Informações sobre segmento, localização, porte, projetos em andamento e histórico de compras podem ajudar a determinar quais contas merecem maior investimento.

Também é possível utilizar dados de intenção para identificar sinais de interesse.

Pesquisas sobre determinados equipamentos, contratação de serviços ou expansão de unidades podem indicar que uma organização está avaliando soluções relacionadas ao projeto.

Conteúdo técnico aproxima marcas de compradores B2B

Em projetos de infraestrutura, conteúdos técnicos podem ser ferramentas importantes para iniciar relacionamentos com empresas-alvo.

Materiais sobre redução de custos operacionais, critérios de especificação, manutenção, segurança, automação e eficiência energética podem responder a dúvidas que surgem durante diferentes etapas do projeto.

Para compradores técnicos, esse tipo de conteúdo tende a ser mais relevante do que uma comunicação baseada apenas em características comerciais.

Entre os formatos que podem ser utilizados estão:

  1. Guias técnicos: explicam critérios para escolher produtos ou soluções;
  2. Estudos de aplicação: mostram como determinada tecnologia pode ser utilizada;
  3. Checklists: ajudam equipes a avaliar fornecedores e especificações;
  4. Webinars: permitem aprofundar questões técnicas com especialistas;
  5. Cases: apresentam experiências e resultados de aplicações anteriores;
  6. Landing pages segmentadas: concentram informações específicas para cada conta ou setor.

A escolha do formato deve acompanhar o estágio do projeto e o perfil do público envolvido na decisão.

Personalização deve partir dos desafios da conta

Personalizar uma campanha ABM não significa apenas inserir o nome da empresa em um e-mail. A abordagem precisa demonstrar conhecimento sobre o contexto daquela organização e sobre os desafios que ela pode enfrentar.

Para uma construtora responsável por um grande corredor logístico, por exemplo, uma campanha pode abordar produtividade, disponibilidade de equipamentos e manutenção.
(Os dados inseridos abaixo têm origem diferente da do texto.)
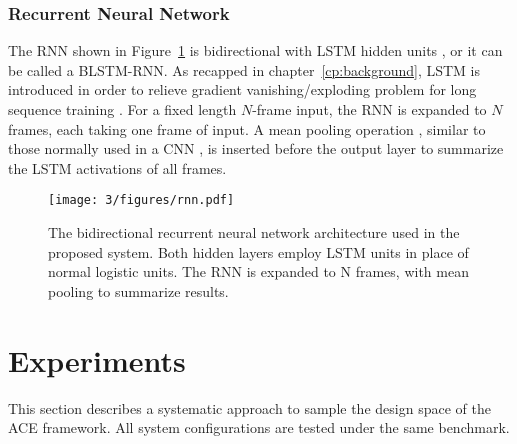 \subsubsection{Recurrent Neural Network}

The RNN shown in Figure~\ref{fig:3-rnn} is bidirectional with LSTM hidden units \cite{hochreiter1997long}, or it can be called a BLSTM-RNN. As recapped in chapter~\ref{cp:background}, LSTM is introduced in order to relieve gradient vanishing/exploding problem for long sequence training \cite{bengio2009learning}. For a fixed length $N$-frame input, the RNN is expanded to $N$ frames, each taking one frame of input. A mean pooling operation \cite{maas2011learning}, similar to those normally used in a CNN \cite{lecun1995convolutional}, is inserted before the output layer to summarize the LSTM activations of all frames.
\begin{figure}[h]
\centering
\texttt{[image: 3/figures/rnn.pdf]}
\caption{The bidirectional recurrent neural network architecture used in the proposed system. Both hidden layers employ LSTM units in place of normal logistic units. The RNN is expanded to N frames, with mean pooling to summarize results.}
\label{fig:3-rnn}
\end{figure}

\section{Experiments} \label{sec:3-exper}
This section describes a systematic approach to sample the design space of the ACE framework. All system configurations are tested under the same benchmark. %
Para uma indústria alimentícia em expansão, a comunicação pode destacar eficiência produtiva, segurança, refrigeração ou automação.

Marketing e vendas precisam trabalhar com os mesmos critérios

Projetos de infraestrutura costumam envolver ciclos de vendas longos e múltiplos decisores.

Por isso, marketing e vendas precisam compartilhar informações sobre quais contas estão sendo priorizadas, quais contatos foram identificados e em que etapa cada oportunidade se encontra.

Uma estratégia integrada também permite definir critérios para avançar ou retirar uma conta da campanha.

Se determinada empresa não apresenta projeto ativo ou não possui relação com o produto oferecido, recursos podem ser direcionados para organizações com maior potencial.

Indicadores mostram se as contas certas estão avançando

A avaliação de uma estratégia ABM não deve depender apenas de métricas tradicionais de tráfego.

Como o objetivo é trabalhar contas específicas, os indicadores precisam mostrar se essas organizações estão avançando no relacionamento com a marca.

Entre os principais indicadores estão:

  • quantidade de contas estratégicas alcançadas;
  • engajamento das empresas-alvo;
  • número de contatos qualificados por conta;
  • reuniões comerciais geradas;
  • oportunidades abertas;
  • tempo de permanência no funil;
  • valor potencial das oportunidades;
  • taxa de conversão por conta.

Esses dados permitem identificar quais segmentos apresentam maior potencial e quais abordagens precisam ser ajustadas. A análise também ajuda a aproximar os resultados de marketing dos objetivos comerciais.

Infraestrutura cria oportunidades para ABM orientado por dados

Grandes projetos de infraestrutura geram oportunidades B2B, mas exigem o mapeamento de projetos, empresas e decisores.

O Account-Based Marketing transforma esses dados em campanhas direcionadas e mais estratégicas.

Para fornecedores da indústria, do agronegócio, da logística e da indústria alimentícia, acompanhar a evolução de projetos de infraestrutura pode funcionar como uma fonte de inteligência comercial.